La variété des références donnent aussi à voir les différents goûts et sensibilités de chacun, la disparité des situations personnelles et des contextes de deuil.
Commençons ce parcours poétique avec un texte d'Andrée Chédid. En quelques vers, la poétesse éclaire les raisons de notre recours à cette forme littéraire, quintessence des émotions.
Lorsque nos mots se gercent
Que nos rêves se plombent
Que nos yeux s'emmurent
La poésie
A l'envers des talus
Ramifie le sens
Élargit le secret
Entraîne dans un souffle
Les poussières du jour
Les maillons nocturnes
Merveilles et détresses
Vers un autre littoral

Demain, Dès l'aube ...
Les contemplations
Victor Hugo
Demain, dès l’aube, à l’heure où blanchit la campagne,
Je partirai.
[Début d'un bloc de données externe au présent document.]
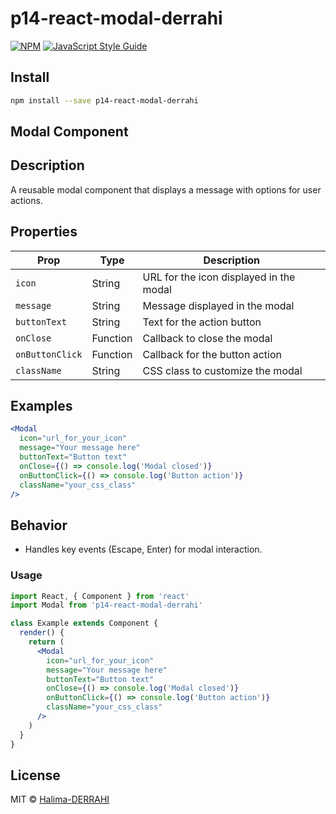 # p14-react-modal-derrahi

[![NPM](https://img.shields.io/npm/v/p14-hrnet-react-modal.svg)](https://www.npmjs.com/package/p14-react-modal-derrahi) [![JavaScript Style Guide](https://img.shields.io/badge/code_style-standard-brightgreen.svg)](https://standardjs.com)

## Install

```bash
npm install --save p14-react-modal-derrahi
```

## Modal Component
## Description
A reusable modal component that displays a message with options for user actions.

## Properties

| Prop              | Type        | Description                                 |
|-------------------|-------------|---------------------------------------------|
| `icon`            | String      | URL for the icon displayed in the modal     |
| `message`         | String      | Message displayed in the modal              |
| `buttonText`      | String      | Text for the action button                  |
| `onClose`         | Function    | Callback to close the modal                 |
| `onButtonClick`   | Function    | Callback for the button action              |
| `className`       | String      | CSS class to customize the modal            |

## Examples

```jsx
<Modal
  icon="url_for_your_icon"
  message="Your message here"
  buttonText="Button text"
  onClose={() => console.log('Modal closed')}
  onButtonClick={() => console.log('Button action')}
  className="your_css_class"
/>

```

## Behavior

- Handles key events (Escape, Enter) for modal interaction.

### Usage

```jsx
import React, { Component } from 'react'
import Modal from 'p14-react-modal-derrahi'

class Example extends Component {
  render() {
    return (
      <Modal
        icon="url_for_your_icon"
        message="Your message here"
        buttonText="Button text"
        onClose={() => console.log('Modal closed')}
        onButtonClick={() => console.log('Button action')}
        className="your_css_class"
      />
    )
  }
}

```

## License

MIT © [Halima-DERRAHI](https://github.com/Halima-DERRAHI)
Vois-tu, je sais que tu m’attends.
J’irai par la forêt, j’irai par la montagne.
Je ne puis demeurer loin de toi plus longtemps.
Je marcherai les yeux fixés sur mes pensées,
Sans rien voir au dehors, sans entendre aucun bruit,
Seul, inconnu, le dos courbé, les mains croisées,
Triste, et le jour pour moi sera comme la nuit.
Je ne regarderai ni l’or du soir qui tombe,
Ni les voiles au loin descendant vers Harfleur,
Et quand j’arriverai, je mettrai sur ta tombe
Un bouquet de houx vert et de bruyère en fleur.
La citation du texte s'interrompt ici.